Material shown:
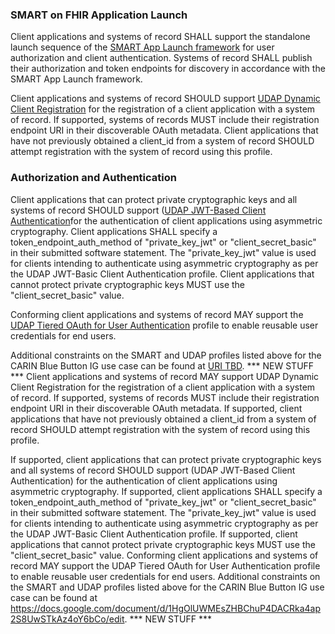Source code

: <div xmlns="http://www.w3.org/1999/xhtml" xmlns:xsi="http://www.w3.org/2001/XMLSchema-instance" xsi:schemaLocation="http://hl7.org/fhir ../../input-cache/schemas-r5/fhir-single.xsd">

<h3>SMART on FHIR Application Launch</h3>
Client applications and systems of record SHALL support the standalone launch sequence of the <a href="http://www.hl7.org/fhir/smart-app-launch/">SMART App Launch framework</a> for user authorization and client authentication. Systems of record SHALL publish their authorization and token endpoints for discovery in accordance with the SMART App Launch framework.

Client applications and systems of record SHOULD support <a href ="http://www.udap.org/udap-dynamic-client-registration.html">UDAP Dynamic Client Registration</a> for the registration of a client application with a system of record. If supported, systems of records MUST include their registration endpoint URI in their discoverable OAuth metadata. Client applications that have not previously obtained a client_id from a system of record SHOULD attempt registration with the system of record using this profile.

<h3>Authorization and Authentication</h3>
Client applications that can protect private cryptographic keys and all systems of record SHOULD support (<a href ="http://www.udap.org/udap-jwt-client-auth.html">UDAP JWT-Based Client Authentication</a>for the authentication of client applications using asymmetric cryptography. Client applications SHALL specify a token_endpoint_auth_method of "private_key_jwt" or "client_secret_basic" in their submitted software statement. The "private_key_jwt" value is used for clients intending to authenticate using asymmetric cryptography as per the UDAP JWT-Basic Client Authentication profile. Client applications that cannot protect private cryptographic keys MUST use the "client_secret_basic" value. 
 
Conforming client applications and systems of record MAY support the <a href="http://www.udap.org/udap-user-auth.html">UDAP Tiered OAuth for User Authentication</a> profile to enable reusable user credentials for end users.

Additional constraints on the SMART and UDAP profiles listed above for the CARIN Blue Button IG use case can be found at <a href=http://TBD>URI TBD</a>.
*** NEW STUFF ***
Client applications and systems of record MAY support UDAP Dynamic Client Registration for the registration of a client application with a system of record. If supported, systems of records MUST include their registration endpoint URI in their discoverable OAuth metadata. If supported, client applications that have not previously obtained a client_id from a system of record SHOULD attempt registration with the system of record using this profile.

If supported, client applications that can protect private cryptographic keys and all systems of record SHOULD support (UDAP JWT-Based Client Authentication) for the authentication of client applications using asymmetric cryptography. If supported, client applications SHALL specify a token_endpoint_auth_method of "private_key_jwt" or "client_secret_basic" in their submitted software statement. The "private_key_jwt" value is used for clients intending to authenticate using asymmetric cryptography as per the UDAP JWT-Basic Client Authentication profile. If supported, client applications that cannot protect private cryptographic keys MUST use the "client_secret_basic" value. Conforming client applications and systems of record MAY support the UDAP Tiered OAuth for User Authentication profile to enable reusable user credentials for end users. Additional constraints on the SMART and UDAP profiles listed above for the CARIN Blue Button IG use case can be found at <https://docs.google.com/document/d/1HgOlUWMEsZHBChuP4DACRka4ap2S8UwSTkAz4oY6bCo/edit>.
*** NEW STUFF ***
</div>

Task statement:
What lines in the records above include the string "have"? Copy each one.

Solution to this exercise:
Client applications and systems of record SHOULD support <a href ="http://www.udap.org/udap-dynamic-client-registration.html">UDAP Dynamic Client Registration</a> for the registration of a client application with a system of record. If supported, systems of records MUST include their registration endpoint URI in their discoverable OAuth metadata. Client applications that have not previously obtained a client_id from a system of record SHOULD attempt registration with the system of record using this profile.
Client applications and systems of record MAY support UDAP Dynamic Client Registration for the registration of a client application with a system of record. If supported, systems of records MUST include their registration endpoint URI in their discoverable OAuth metadata. If supported, client applications that have not previously obtained a client_id from a system of record SHOULD attempt registration with the system of record using this profile.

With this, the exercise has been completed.